L'apesanteur agit. Aussi, on a tout sous les yeux. Je m'explique : si un photographe animalier travaille en montagne, par exemple, il doit passer des heures à marcher, se cacher, et souvent il rentre sans avoir réussi le cliché qu'il convoitait. Dans le monde sous-marin, les interactions fusent : corail, poissons, ils s'approchent très près de moi. La vie est tonitruante, les couleurs, le mouvement... J'aime les interactions avec les gros animaux, les baleines, les requins aussi, avec lesquels j'ai passé beaucoup de temps pour faire un livre. J'apprécie aussi le monde du petit, la macrographie, tout ce qu'on ne voit pas au premier regard, mais en creusant. Je travaille en ce moment sur le plancton, un monde du petit incroyable où l'on retrouve toute la palette des comportements, du camouflage à la reproduction.
Partager l'énergie
La mer m'a beaucoup apporté, j'essaie simplement de renvoyer l'ascenseur. Je tente de montrer la beauté de son univers. Quand j'ai débuté, mon intention était de sensibiliser les gens. Aujourd'hui, je suis plus radical : on n'en est plus à la sensibilisation, il faut passer à l'action. Au début de cette année, j'ai rejoint une expédition en Antarctique. Nous avons tout fait en bateau pour générer le moins d'impact possible. Notre voyage a été complètement chamboulé par les dérèglements climatiques : le mauvais temps, les décalages dans les timings de la fonte des glaces, et les cycles de la vie qui en paient les conséquences.

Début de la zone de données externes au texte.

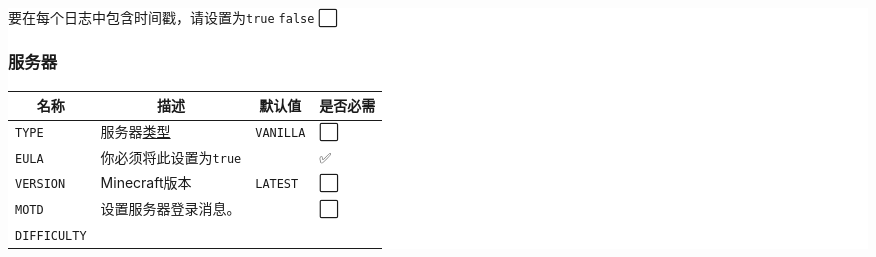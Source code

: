 <td>要在每个日志中包含时间戳，请设置为<code>true</code></td>
<td><code>false</code></td>
<td>⬜️</td>
</tr>
</tbody>
</table>

### 服务器

<table>
	<thead>
		<tr>
			<th>名称</th>
			<th>描述</th>
			<th>默认值</th>
			<th>是否必需</th>
		</tr>
	</thead>
	<tbody>
		<tr>
			<td>
				<code>TYPE</code>
			</td>
			<td>服务器<a href="../types-and-platforms/">类型</a>
			</td>
			<td>
				<code>VANILLA</code>
			</td>
			<td>⬜️</td>
		</tr>
		<tr>
			<td>
				<code>EULA</code>
			</td>
			<td>你必须将此设置为<code>true</code>
			</td>
			<td>
				<code>&nbsp;</code>
			</td>
			<td>✅</td>
		</tr>
		<tr>
			<td>
				<code>VERSION</code>
			</td>
			<td>Minecraft版本</td>
			<td>
				<code>LATEST</code>
			</td>
			<td>⬜️</td>
		</tr>
		<tr>
			<td>
				<code>MOTD</code>
			</td>
			<td>设置服务器登录消息。</td>
			<td>
				<code></code>
			</td>
			<td>⬜️</td>
		</tr>
		<tr>
			<td>
				<code>DIFFICULTY</code>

La reproduction des manchots Adélie avait un mois de retard. Autre chose : dans l'eau, je croise de plus en plus de petits bouts de plastique désintégrés, et aussi, c'est une évidence, de plus en plus de gens posent le pied dans les coins du monde les plus reculés. Un tourisme de masse qui n'arrange pas le tableau. Alors, même si je sais bien que j'incarne une forme de contradiction car je voyage tout le temps, j'essaie de passer à l'action. Mon discours évolue : aucune politique ne changera la donne, ce sont nos gestes, nos actions, nos manières de consommer qui peuvent influer.